SO, I've come to the conclusion that a LARGE part of my slowed weight loss is lack of sleep. I mean it! I don't get regular sleep at all. I use to make it priority to be in bed at 12AM. Now, for most I know this is late, but for me, that's early! I use to stay up much later. My hubby works odd shifts, and I've always just lived whatever schedule he was on. But now, with a child, that's just not possible. But over the last few weeks, the time has slowly but surely creeped later and later -- like Insomnia or something. And THEN, my son got sick and our schedules are off even worse because he's been falling asleep late in the afternoon and waking up around 10PM. He stays awake for a few hours and then goes back to sleep and sleeps until about 10AM. So, my schedule is WAY off. He went to bed fairly early last night, but I couldn't fall asleep for anything!!!! So, now we are are on two nights of laying in bed WIDE awake until about 3AM. URGH. So, now when I should be wide awake and up doing things, I'm tired. And I have SO much to do. URGH.

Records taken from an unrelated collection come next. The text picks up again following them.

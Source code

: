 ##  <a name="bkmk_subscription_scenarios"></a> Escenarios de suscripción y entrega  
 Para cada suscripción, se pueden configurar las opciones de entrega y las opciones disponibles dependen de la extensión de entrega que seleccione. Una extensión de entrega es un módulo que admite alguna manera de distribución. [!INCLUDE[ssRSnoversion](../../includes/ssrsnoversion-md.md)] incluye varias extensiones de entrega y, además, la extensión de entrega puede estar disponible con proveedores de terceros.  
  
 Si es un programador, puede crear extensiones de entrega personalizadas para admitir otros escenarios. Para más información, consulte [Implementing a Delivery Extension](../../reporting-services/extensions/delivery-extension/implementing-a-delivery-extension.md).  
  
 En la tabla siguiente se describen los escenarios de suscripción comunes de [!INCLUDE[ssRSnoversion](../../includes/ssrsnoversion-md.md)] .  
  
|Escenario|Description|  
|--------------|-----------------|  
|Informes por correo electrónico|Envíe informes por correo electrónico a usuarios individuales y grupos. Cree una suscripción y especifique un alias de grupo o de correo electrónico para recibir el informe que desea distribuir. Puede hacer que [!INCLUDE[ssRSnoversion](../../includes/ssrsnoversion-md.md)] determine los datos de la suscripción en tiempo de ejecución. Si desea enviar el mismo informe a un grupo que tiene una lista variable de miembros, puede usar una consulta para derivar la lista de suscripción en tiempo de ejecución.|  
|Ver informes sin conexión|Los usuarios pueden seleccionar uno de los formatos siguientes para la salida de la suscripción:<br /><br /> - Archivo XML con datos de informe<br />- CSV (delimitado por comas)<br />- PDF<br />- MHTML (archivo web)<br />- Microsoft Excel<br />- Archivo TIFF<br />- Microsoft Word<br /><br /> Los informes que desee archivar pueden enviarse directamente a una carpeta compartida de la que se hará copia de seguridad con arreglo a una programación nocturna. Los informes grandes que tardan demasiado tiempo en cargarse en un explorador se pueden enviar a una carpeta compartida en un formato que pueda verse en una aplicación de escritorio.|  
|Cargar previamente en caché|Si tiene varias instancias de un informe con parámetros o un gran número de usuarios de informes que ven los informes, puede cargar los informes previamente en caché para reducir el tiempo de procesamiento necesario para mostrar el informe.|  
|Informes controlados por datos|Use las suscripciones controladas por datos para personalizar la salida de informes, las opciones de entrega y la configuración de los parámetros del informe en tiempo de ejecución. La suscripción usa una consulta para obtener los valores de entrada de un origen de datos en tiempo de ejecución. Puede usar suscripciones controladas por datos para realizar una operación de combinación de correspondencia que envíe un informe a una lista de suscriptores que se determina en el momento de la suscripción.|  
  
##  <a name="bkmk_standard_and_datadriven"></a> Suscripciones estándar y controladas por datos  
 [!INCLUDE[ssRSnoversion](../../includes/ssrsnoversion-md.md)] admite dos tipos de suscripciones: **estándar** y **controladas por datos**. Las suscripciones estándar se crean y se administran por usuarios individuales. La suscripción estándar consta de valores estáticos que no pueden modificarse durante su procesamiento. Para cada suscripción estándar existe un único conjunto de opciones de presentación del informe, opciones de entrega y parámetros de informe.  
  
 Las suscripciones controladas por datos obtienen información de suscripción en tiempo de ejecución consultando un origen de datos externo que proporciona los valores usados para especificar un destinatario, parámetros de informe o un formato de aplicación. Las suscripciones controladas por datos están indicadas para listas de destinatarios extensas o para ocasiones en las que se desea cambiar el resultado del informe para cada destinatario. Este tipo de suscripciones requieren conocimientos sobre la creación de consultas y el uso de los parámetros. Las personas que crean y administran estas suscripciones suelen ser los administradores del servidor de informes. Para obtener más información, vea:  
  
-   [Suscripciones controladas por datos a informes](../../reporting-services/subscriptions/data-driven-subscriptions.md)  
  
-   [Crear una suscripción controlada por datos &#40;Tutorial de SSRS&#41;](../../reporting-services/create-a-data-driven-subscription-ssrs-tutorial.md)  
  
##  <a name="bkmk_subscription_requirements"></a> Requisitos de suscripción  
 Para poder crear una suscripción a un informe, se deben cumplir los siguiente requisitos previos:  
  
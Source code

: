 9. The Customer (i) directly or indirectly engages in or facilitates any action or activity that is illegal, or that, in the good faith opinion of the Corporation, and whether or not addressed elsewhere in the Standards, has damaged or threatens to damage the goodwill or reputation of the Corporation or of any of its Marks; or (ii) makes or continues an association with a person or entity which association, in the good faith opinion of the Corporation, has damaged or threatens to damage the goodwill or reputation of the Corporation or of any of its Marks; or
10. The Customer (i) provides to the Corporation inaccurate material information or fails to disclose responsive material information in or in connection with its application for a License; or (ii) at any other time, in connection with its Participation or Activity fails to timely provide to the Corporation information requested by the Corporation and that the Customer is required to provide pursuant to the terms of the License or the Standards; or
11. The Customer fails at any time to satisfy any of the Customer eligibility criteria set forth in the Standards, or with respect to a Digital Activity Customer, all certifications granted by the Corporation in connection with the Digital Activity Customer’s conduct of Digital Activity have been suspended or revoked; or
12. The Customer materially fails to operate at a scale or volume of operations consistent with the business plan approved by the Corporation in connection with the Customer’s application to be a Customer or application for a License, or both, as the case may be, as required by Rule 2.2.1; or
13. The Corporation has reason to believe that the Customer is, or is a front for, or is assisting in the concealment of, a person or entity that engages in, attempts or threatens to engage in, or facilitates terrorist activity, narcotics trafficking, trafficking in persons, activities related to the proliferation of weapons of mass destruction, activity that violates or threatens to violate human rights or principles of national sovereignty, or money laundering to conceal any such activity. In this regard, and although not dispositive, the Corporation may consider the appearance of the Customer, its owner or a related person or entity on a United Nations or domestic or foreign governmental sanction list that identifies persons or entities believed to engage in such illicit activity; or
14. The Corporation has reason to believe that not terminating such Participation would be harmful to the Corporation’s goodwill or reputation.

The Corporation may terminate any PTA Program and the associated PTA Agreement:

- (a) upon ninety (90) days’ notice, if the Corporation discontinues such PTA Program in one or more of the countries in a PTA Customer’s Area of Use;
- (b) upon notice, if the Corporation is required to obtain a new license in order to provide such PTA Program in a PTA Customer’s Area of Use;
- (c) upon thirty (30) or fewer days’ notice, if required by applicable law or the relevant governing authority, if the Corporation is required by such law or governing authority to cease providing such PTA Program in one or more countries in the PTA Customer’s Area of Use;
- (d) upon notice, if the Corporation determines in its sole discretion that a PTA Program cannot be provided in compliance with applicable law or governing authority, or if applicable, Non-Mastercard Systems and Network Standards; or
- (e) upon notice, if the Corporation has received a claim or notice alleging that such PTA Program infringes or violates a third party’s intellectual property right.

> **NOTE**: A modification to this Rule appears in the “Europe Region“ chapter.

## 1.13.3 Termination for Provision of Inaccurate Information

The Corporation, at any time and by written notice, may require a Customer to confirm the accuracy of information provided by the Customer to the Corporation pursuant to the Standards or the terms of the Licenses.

Now I'm sitting here writing this blog and looking at my list and thinking, oh lordy I'm never going to get it all done! But I've got to. I don't have time to pass it off because there is the chance that for our loan, someone will need to walk through the house and I have to do all these 'little' things so I can get to the bigger things. And I know once I get up and get it done, I'll feel much better. Hell, it may even tire me out enough to where I will go to sleep on my own. Either way, I have decided to take some PM meds tonight. I NEED to get myself to sleep sooner! So, I'm not going to eat past 10 and I am going to be laying in my bed very close to 12. I am taking the sleep aid a little past 11 to give it time to kick in and relax me. If I get uber desperate, I'll take Benadryl -- that ALWAYS knocks me out! Thankfully, it relaxes me to sleep, but doesn't konk me so out that I can't hear my son if he needs me. And at almost 4, he'd come and tickle me or something to wake me up if he called for me! LMAO! He's such a ham! I am SO relieved he's feeling better today. Hopefully, he won't need a nap now that the worst of his sickness is gone and we can get back on a better schedule.
Well, I guess this is all for now. I think that later on tonight if I'm not exhausted, I may jump on the forums for a bit. I think that's why I don't get a lot of comments on here is because I don't really do the forums a lot. I do read them occasionally, but rarely have anything to input. But I feel like if I DO get out there and get more involved, I'll make some diet buddies. :D Going to run and try to knock out half my list! Laters!